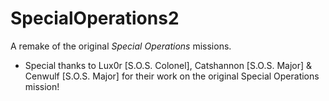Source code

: # SpecialOperations2
A remake of the original *Special Operations* missions.

- Special thanks to Lux0r [S.O.S. Colonel], Catshannon [S.O.S. Major] & Cenwulf [S.O.S. Major] for their work on the original Special Operations mission!

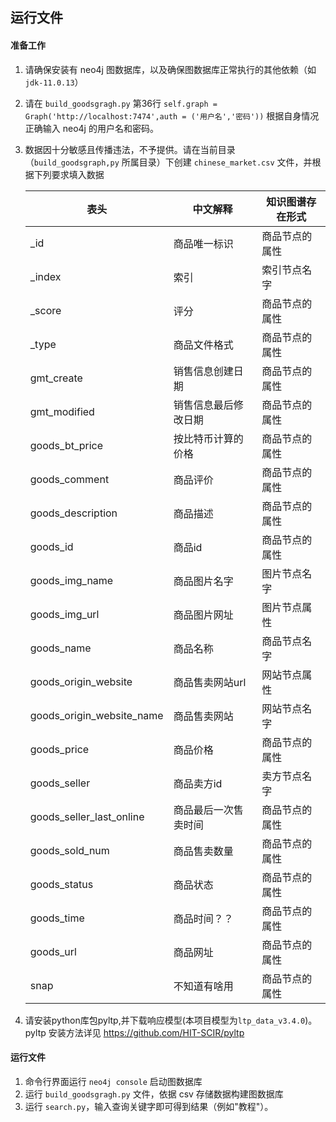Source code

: ## 运行文件

#### 准备工作

1. 请确保安装有 neo4j 图数据库，以及确保图数据库正常执行的其他依赖（如 `jdk-11.0.13`）

2. 请在 `build_goodsgragh.py` 第36行 `self.graph = Graph('http://localhost:7474',auth = ('用户名','密码'))` 根据自身情况正确输入 neo4j 的用户名和密码。

3. 数据因十分敏感且传播违法，不予提供。请在当前目录（`build_goodsgraph,py` 所属目录）下创建 `chinese_market.csv` 文件，并根据下列要求填入数据

   | 表头                      | 中文解释             | 知识图谱存在形式 |
   | ------------------------- | -------------------- | ---------------- |
   | _id                       | 商品唯一标识         | 商品节点的属性   |
   | _index                    | 索引                 | 索引节点名字     |
   | _score                    | 评分                 | 商品节点的属性   |
   | _type                     | 商品文件格式         | 商品节点的属性   |
   | gmt_create                | 销售信息创建日期     | 商品节点的属性   |
   | gmt_modified              | 销售信息最后修改日期 | 商品节点的属性   |
   | goods_bt_price            | 按比特币计算的价格   | 商品节点的属性   |
   | goods_comment             | 商品评价             | 商品节点的属性   |
   | goods_description         | 商品描述             | 商品节点的属性   |
   | goods_id                  | 商品id               | 商品节点的属性   |
   | goods_img_name            | 商品图片名字         | 图片节点名字     |
   | goods_img_url             | 商品图片网址         | 图片节点属性     |
   | goods_name                | 商品名称             | 商品节点名字     |
   | goods_origin_website      | 商品售卖网站url      | 网站节点属性     |
   | goods_origin_website_name | 商品售卖网站         | 网站节点名字     |
   | goods_price               | 商品价格             | 商品节点的属性   |
   | goods_seller              | 商品卖方id           | 卖方节点名字     |
   | goods_seller_last_online  | 商品最后一次售卖时间 | 商品节点的属性   |
   | goods_sold_num            | 商品售卖数量         | 商品节点的属性   |
   | goods_status              | 商品状态             | 商品节点的属性   |
   | goods_time                | 商品时间？？         | 商品节点的属性   |
   | goods_url                 | 商品网址             | 商品节点的属性   |
   | snap                      | 不知道有啥用         | 商品节点的属性   |
4. 请安装python库包pyltp,并下载响应模型(本项目模型为`ltp_data_v3.4.0`)。pyltp 安装方法详见 https://github.com/HIT-SCIR/pyltp

#### 运行文件

1. 命令行界面运行 `neo4j console` 启动图数据库
2. 运行 `build_goodsgragh.py` 文件，依据 csv 存储数据构建图数据库
3. 运行 `search.py`，输入查询关键字即可得到结果（例如"教程"）。
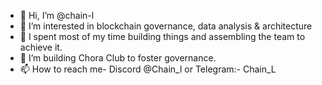 - 👋 Hi, I’m @chain-l
- 👀 I’m interested in blockchain governance, data analysis & architecture
- 🌱 I spent most of my time building things and assembling the team to achieve it.
- 💞️ I’m building Chora Club to foster governance.
- 📫 How to reach me- Discord @Chain_l or Telegram:- Chain_L

<!---
chain-l/chain-l is a ✨ special ✨ repository because its `README.md` (this file) appears on your GitHub profile.
You can click the Preview link to take a look at your changes.
--->
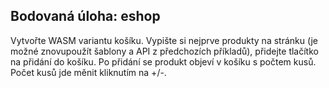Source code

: ## Bodovaná úloha: eshop
Vytvořte WASM variantu košíku. Vypište si nejprve produkty na stránku (je možné znovupoužít šablony a API z předchozích příkladů), přidejte tlačítko na přidání do košíku. Po přidání se produkt objeví v košíku s počtem kusů. Počet kusů jde měnit kliknutím na +/-.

_Your task_
Give back every entry in full, exactly as written, with no picture included.

_Answer to the exercise_
Source code

: # SpecialOperations2
A remake of the original *Special Operations* missions.

- Special thanks to Lux0r [S.O.S. Colonel], Catshannon [S.O.S. Major] & Cenwulf [S.O.S. Major] for their work on the original Special Operations mission!

Source code

: ## 运行文件

#### 准备工作

1. 请确保安装有 neo4j 图数据库，以及确保图数据库正常执行的其他依赖（如 `jdk-11.0.13`）

2. 请在 `build_goodsgragh.py` 第36行 `self.graph = Graph('http://localhost:7474',auth = ('用户名','密码'))` 根据自身情况正确输入 neo4j 的用户名和密码。

3. 数据因十分敏感且传播违法，不予提供。请在当前目录（`build_goodsgraph,py` 所属目录）下创建 `chinese_market.csv` 文件，并根据下列要求填入数据

   | 表头                      | 中文解释             | 知识图谱存在形式 |
   | ------------------------- | -------------------- | ---------------- |
   | _id                       | 商品唯一标识         | 商品节点的属性   |
   | _index                    | 索引                 | 索引节点名字     |
   | _score                    | 评分                 | 商品节点的属性   |
   | _type                     | 商品文件格式         | 商品节点的属性   |
   | gmt_create                | 销售信息创建日期     | 商品节点的属性   |
   | gmt_modified              | 销售信息最后修改日期 | 商品节点的属性   |
   | goods_bt_price            | 按比特币计算的价格   | 商品节点的属性   |
   | goods_comment             | 商品评价             | 商品节点的属性   |
   | goods_description         | 商品描述             | 商品节点的属性   |
   | goods_id                  | 商品id               | 商品节点的属性   |
   | goods_img_name            | 商品图片名字         | 图片节点名字     |
   | goods_img_url             | 商品图片网址         | 图片节点属性     |
   | goods_name                | 商品名称             | 商品节点名字     |
   | goods_origin_website      | 商品售卖网站url      | 网站节点属性     |
   | goods_origin_website_name | 商品售卖网站         | 网站节点名字     |
   | goods_price               | 商品价格             | 商品节点的属性   |
   | goods_seller              | 商品卖方id           | 卖方节点名字     |
   | goods_seller_last_online  | 商品最后一次售卖时间 | 商品节点的属性   |
   | goods_sold_num            | 商品售卖数量         | 商品节点的属性   |
   | goods_status              | 商品状态             | 商品节点的属性   |
   | goods_time                | 商品时间？？         | 商品节点的属性   |
   | goods_url                 | 商品网址             | 商品节点的属性   |
   | snap                      | 不知道有啥用         | 商品节点的属性   |
4. 请安装python库包pyltp,并下载响应模型(本项目模型为`ltp_data_v3.4.0`)。pyltp 安装方法详见 https://github.com/HIT-SCIR/pyltp

#### 运行文件

1. 命令行界面运行 `neo4j console` 启动图数据库
2. 运行 `build_goodsgragh.py` 文件，依据 csv 存储数据构建图数据库
3. 运行 `search.py`，输入查询关键字即可得到结果（例如"教程"）。
 - 👋 Hi, I’m @chain-l
- 👀 I’m interested in blockchain governance, data analysis & architecture
- 🌱 I spent most of my time building things and assembling the team to achieve it.
- 💞️ I’m building Chora Club to foster governance.
- 📫 How to reach me- Discord @Chain_l or Telegram:- Chain_L

<!---
chain-l/chain-l is a ✨ special ✨ repository because its `README.md` (this file) appears on your GitHub profile.
You can click the Preview link to take a look at your changes.
--->
Source code

: ## Bodovaná úloha: eshop
Vytvořte WASM variantu košíku. Vypište si nejprve produkty na stránku (je možné znovupoužít šablony a API z předchozích příkladů), přidejte tlačítko na přidání do košíku. Po přidání se produkt objeví v košíku s počtem kusů. Počet kusů jde měnit kliknutím na +/-.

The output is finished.